Das erste Klavier der Marke Petrof wurde 1864 hergestellt und von Antonín Petrof, gelerntem Tischler, zusammen mit seinem Vater angefertigt. 1865 wurde das Unternehmen zur Klavierherstellung gegründet und ein Jahr später von Antonín Petrof geleitet. Der Firmensitz befand sich in einem dafür angekauften Objekt, einer ehemaligen Gaststätte mit strategisch guter Lage auf der Hauptstraße nach Brünn. Aus einer kleinen Firma mit sechs Angestellten wurde rasch ein prosperierendes und bekanntes Unternehmen zur Herstellung von Klavieren und Pianos, das schließlich auch zum k. und k. Hoflieferanten ernannt wurde. 1934 hatte das Unternehmen 270 Angestellte und produzierte 100 Pianos und Pianinos jährlich. Dank der Firma Petrof sowie der kleineren Werke von Jan Bárta und Josef Kašpar in Hradec Králové und Umgebung in den 1930er Jahren 28,5 % der Beschäftigten in der Klavierindustrie tätig und es waren dort mehr als 31 % der Kapazität nach Maschinenleistung der Tschechoslowakei konzentriert.

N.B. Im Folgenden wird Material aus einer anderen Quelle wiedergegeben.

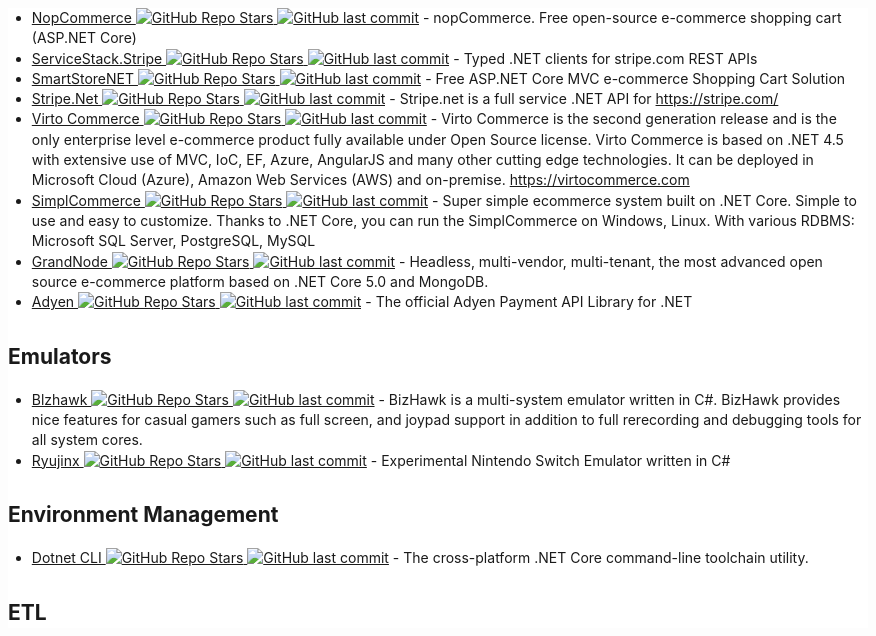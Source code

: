 * [NopCommerce ![GitHub Repo Stars](https://img.shields.io/github/stars/nopSolutions/nopCommerce) ![GitHub last commit](https://img.shields.io/github/last-commit/nopSolutions/nopCommerce)](https://github.com/nopSolutions/nopCommerce) - nopCommerce. Free open-source e-commerce shopping cart (ASP.NET Core)
* [ServiceStack.Stripe ![GitHub Repo Stars](https://img.shields.io/github/stars/ServiceStack/Stripe) ![GitHub last commit](https://img.shields.io/github/last-commit/ServiceStack/Stripe)](https://github.com/ServiceStack/Stripe) - Typed .NET clients for stripe.com REST APIs
* [SmartStoreNET ![GitHub Repo Stars](https://img.shields.io/github/stars/smartstore/Smartstore) ![GitHub last commit](https://img.shields.io/github/last-commit/smartstore/Smartstore)](https://github.com/smartstore/Smartstore) - Free ASP.NET Core MVC e-commerce Shopping Cart Solution
* [Stripe.Net ![GitHub Repo Stars](https://img.shields.io/github/stars/stripe/stripe-dotnet) ![GitHub last commit](https://img.shields.io/github/last-commit/stripe/stripe-dotnet)](https://github.com/stripe/stripe-dotnet) - Stripe.net is a full service .NET API for https://stripe.com/
* [Virto Commerce ![GitHub Repo Stars](https://img.shields.io/github/stars/VirtoCommerce/vc-platform) ![GitHub last commit](https://img.shields.io/github/last-commit/VirtoCommerce/vc-platform)](https://github.com/VirtoCommerce/vc-platform) - Virto Commerce is the second generation release and is the only enterprise level e-commerce product fully available under Open Source license. Virto Commerce is based on .NET 4.5 with extensive use of MVC, IoC, EF, Azure, AngularJS and many other cutting edge technologies. It can be deployed in Microsoft Cloud (Azure), Amazon Web Services (AWS) and on-premise. https://virtocommerce.com
* [SimplCommerce ![GitHub Repo Stars](https://img.shields.io/github/stars/simplcommerce/simplcommerce) ![GitHub last commit](https://img.shields.io/github/last-commit/simplcommerce/simplcommerce)](https://github.com/simplcommerce/simplcommerce) - Super simple ecommerce system built on .NET Core. Simple to use and easy to customize. Thanks to .NET Core, you can run the SimplCommerce on Windows, Linux. With various RDBMS: Microsoft SQL Server, PostgreSQL, MySQL
* [GrandNode ![GitHub Repo Stars](https://img.shields.io/github/stars/grandnode/grandnode2) ![GitHub last commit](https://img.shields.io/github/last-commit/grandnode/grandnode2)](https://github.com/grandnode/grandnode2) - Headless, multi-vendor, multi-tenant, the most advanced open source e-commerce platform based on .NET Core 5.0 and MongoDB. 
* [Adyen ![GitHub Repo Stars](https://img.shields.io/github/stars/Adyen/adyen-dotnet-api-library) ![GitHub last commit](https://img.shields.io/github/last-commit/Adyen/adyen-dotnet-api-library)](https://github.com/Adyen/adyen-dotnet-api-library) - The official Adyen Payment API Library for .NET

## Emulators

* [Blzhawk ![GitHub Repo Stars](https://img.shields.io/github/stars/TASEmulators/BizHawk) ![GitHub last commit](https://img.shields.io/github/last-commit/TASEmulators/BizHawk)](https://github.com/TASEmulators/BizHawk) - BizHawk is a multi-system emulator written in C#. BizHawk provides nice features for casual gamers such as full screen, and joypad support in addition to full rerecording and debugging tools for all system cores.
* [Ryujinx ![GitHub Repo Stars](https://img.shields.io/github/stars/Ryujinx/Ryujinx) ![GitHub last commit](https://img.shields.io/github/last-commit/Ryujinx/Ryujinx)](https://github.com/Ryujinx/Ryujinx) - Experimental Nintendo Switch Emulator written in C#

## Environment Management

* [Dotnet CLI ![GitHub Repo Stars](https://img.shields.io/github/stars/dotnet/cli) ![GitHub last commit](https://img.shields.io/github/last-commit/dotnet/cli)](https://github.com/dotnet/cli) - The cross-platform .NET Core command-line toolchain utility.

## ETL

Die Räumlichkeiten der ehemaligen Gaststätte waren bereits Ende des 19. Jahrhunderts aufgrund des wachsenden Betriebs nicht mehr ausreichend. 1900 wurde das Unternehmen auf der Südseite durch eine eingeschossige Werkstatt mit Trockenraum erweitert. Die Fassade dieses Bauwerks wurde durch verputzte und unverputzte Ziegelmauern, Stuck und Bogengesimse oberhalb der Fenster gegliedert. 1902 wurde der Firma die Aufstockung für das ursprüngliche Fabrikgebäude mit der Konskriptionsnummer 207 im Südwesten des Areals genehmigt, 1905 folgte der Anbau des hofseitigen Traktes. Im Laufe des Jahres 1908 wurde die Fabrik im Nordwesten erweitert, als zum bestehenden, L-förmigen Gebäude an der heutigen Ulice Na Brně ein dreigeschossiges Werkstattgebäude mit Walmdach und vier Kastenfenstern pro Etage hinzukam. Die Fassade des Neubaus schloss stilistisch an das bestehende Fabrikgebäude an – sie wurde mit Gurtgesimsen dekoriert, die Fenster im Erdgeschoss wurden mit Bogengesimsen aus Sichtmauerwerk versehen, in den Obergeschossen bekamen sie Fensterfaschen und ganz oben wurde die Fassade von einem Kranzgesims abgeschlossen. In den Jahren 1909 und 1910 wurde die Fabrik erneut erweitert, indem ein dreigeschossiges Gebäude mit Maschinenraum und Walmdach an des bestehende Werkstattgebäude aus dem Jahr 1908 angebaut wurde. Die Baudokumentation sowie die Realisierung übernahm die Firma František Jaroslav Černý. Die Fassade wurde im Stil der umliegenden Bauten gestaltet. Im Erdgeschoss befand sich eine Durchfahrt in den Hof der Fabrik, außerdem Räumlichkeiten für Werkstätten sowie der Maschinenraum. In den Obergeschossen befanden sich je zwei Werkstätten.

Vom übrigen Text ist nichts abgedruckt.